::: RECORD EXTRACTS

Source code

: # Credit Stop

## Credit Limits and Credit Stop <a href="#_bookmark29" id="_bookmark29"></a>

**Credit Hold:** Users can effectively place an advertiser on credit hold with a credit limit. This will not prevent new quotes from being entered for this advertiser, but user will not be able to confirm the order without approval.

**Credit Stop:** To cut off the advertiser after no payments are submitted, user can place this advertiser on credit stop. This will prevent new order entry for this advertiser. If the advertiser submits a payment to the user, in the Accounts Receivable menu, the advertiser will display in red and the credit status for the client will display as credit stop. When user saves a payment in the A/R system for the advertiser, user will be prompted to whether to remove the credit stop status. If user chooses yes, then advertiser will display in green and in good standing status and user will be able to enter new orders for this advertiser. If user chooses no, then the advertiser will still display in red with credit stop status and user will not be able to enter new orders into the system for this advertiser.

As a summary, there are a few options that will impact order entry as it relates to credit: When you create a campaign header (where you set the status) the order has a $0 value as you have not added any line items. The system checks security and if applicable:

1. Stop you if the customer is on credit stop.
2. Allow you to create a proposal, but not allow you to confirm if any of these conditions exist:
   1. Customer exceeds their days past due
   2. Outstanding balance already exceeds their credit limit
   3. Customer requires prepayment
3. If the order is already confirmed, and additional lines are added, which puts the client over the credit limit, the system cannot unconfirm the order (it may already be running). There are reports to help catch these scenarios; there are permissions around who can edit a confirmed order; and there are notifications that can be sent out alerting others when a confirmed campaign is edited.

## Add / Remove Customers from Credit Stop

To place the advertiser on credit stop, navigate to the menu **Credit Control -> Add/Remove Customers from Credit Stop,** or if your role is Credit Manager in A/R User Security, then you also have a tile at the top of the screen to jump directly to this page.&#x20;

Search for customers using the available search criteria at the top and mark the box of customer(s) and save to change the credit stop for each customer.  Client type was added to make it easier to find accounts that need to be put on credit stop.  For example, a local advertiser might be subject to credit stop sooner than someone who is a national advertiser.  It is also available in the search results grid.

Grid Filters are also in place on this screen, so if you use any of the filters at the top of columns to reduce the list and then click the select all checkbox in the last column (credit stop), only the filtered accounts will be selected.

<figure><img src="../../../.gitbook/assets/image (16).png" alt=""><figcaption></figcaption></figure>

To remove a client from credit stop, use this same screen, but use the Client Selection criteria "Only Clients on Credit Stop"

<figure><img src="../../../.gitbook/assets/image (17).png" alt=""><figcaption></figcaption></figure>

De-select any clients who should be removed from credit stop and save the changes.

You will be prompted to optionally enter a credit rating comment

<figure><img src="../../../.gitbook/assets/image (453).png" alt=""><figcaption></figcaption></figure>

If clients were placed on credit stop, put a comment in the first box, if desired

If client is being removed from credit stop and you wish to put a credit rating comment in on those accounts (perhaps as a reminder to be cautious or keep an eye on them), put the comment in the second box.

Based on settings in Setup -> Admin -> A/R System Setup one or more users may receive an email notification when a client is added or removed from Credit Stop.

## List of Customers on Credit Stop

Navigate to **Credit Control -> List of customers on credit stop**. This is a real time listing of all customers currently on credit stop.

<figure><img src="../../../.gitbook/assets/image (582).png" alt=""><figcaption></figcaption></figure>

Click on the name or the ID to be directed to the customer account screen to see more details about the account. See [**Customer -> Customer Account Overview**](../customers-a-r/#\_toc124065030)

::::::

Every record above should be written out exactly.

● SOLUTION TO THIS EXERCISE:
Source code

: # Credit Stop

## Credit Limits and Credit Stop <a href="#_bookmark29" id="_bookmark29"></a>

**Credit Hold:** Users can effectively place an advertiser on credit hold with a credit limit. This will not prevent new quotes from being entered for this advertiser, but user will not be able to confirm the order without approval.

**Credit Stop:** To cut off the advertiser after no payments are submitted, user can place this advertiser on credit stop. This will prevent new order entry for this advertiser. If the advertiser submits a payment to the user, in the Accounts Receivable menu, the advertiser will display in red and the credit status for the client will display as credit stop. When user saves a payment in the A/R system for the advertiser, user will be prompted to whether to remove the credit stop status. If user chooses yes, then advertiser will display in green and in good standing status and user will be able to enter new orders for this advertiser. If user chooses no, then the advertiser will still display in red with credit stop status and user will not be able to enter new orders into the system for this advertiser.

As a summary, there are a few options that will impact order entry as it relates to credit: When you create a campaign header (where you set the status) the order has a $0 value as you have not added any line items. The system checks security and if applicable:

1. Stop you if the customer is on credit stop.
2. Allow you to create a proposal, but not allow you to confirm if any of these conditions exist:
   1. Customer exceeds their days past due
   2. Outstanding balance already exceeds their credit limit
   3. Customer requires prepayment
3. If the order is already confirmed, and additional lines are added, which puts the client over the credit limit, the system cannot unconfirm the order (it may already be running). There are reports to help catch these scenarios; there are permissions around who can edit a confirmed order; and there are notifications that can be sent out alerting others when a confirmed campaign is edited.

## Add / Remove Customers from Credit Stop

To place the advertiser on credit stop, navigate to the menu **Credit Control -> Add/Remove Customers from Credit Stop,** or if your role is Credit Manager in A/R User Security, then you also have a tile at the top of the screen to jump directly to this page.&#x20;

Search for customers using the available search criteria at the top and mark the box of customer(s) and save to change the credit stop for each customer.  Client type was added to make it easier to find accounts that need to be put on credit stop.  For example, a local advertiser might be subject to credit stop sooner than someone who is a national advertiser.  It is also available in the search results grid.

Grid Filters are also in place on this screen, so if you use any of the filters at the top of columns to reduce the list and then click the select all checkbox in the last column (credit stop), only the filtered accounts will be selected.

<figure><img src="../../../.gitbook/assets/image (16).png" alt=""><figcaption></figcaption></figure>

To remove a client from credit stop, use this same screen, but use the Client Selection criteria "Only Clients on Credit Stop"

<figure><img src="../../../.gitbook/assets/image (17).png" alt=""><figcaption></figcaption></figure>

De-select any clients who should be removed from credit stop and save the changes.

You will be prompted to optionally enter a credit rating comment

<figure><img src="../../../.gitbook/assets/image (453).png" alt=""><figcaption></figcaption></figure>

If clients were placed on credit stop, put a comment in the first box, if desired

If client is being removed from credit stop and you wish to put a credit rating comment in on those accounts (perhaps as a reminder to be cautious or keep an eye on them), put the comment in the second box.

Based on settings in Setup -> Admin -> A/R System Setup one or more users may receive an email notification when a client is added or removed from Credit Stop.

## List of Customers on Credit Stop

Navigate to **Credit Control -> List of customers on credit stop**. This is a real time listing of all customers currently on credit stop.

<figure><img src="../../../.gitbook/assets/image (582).png" alt=""><figcaption></figcaption></figure>

Click on the name or the ID to be directed to the customer account screen to see more details about the account. See [**Customer -> Customer Account Overview**](../customers-a-r/#\_toc124065030)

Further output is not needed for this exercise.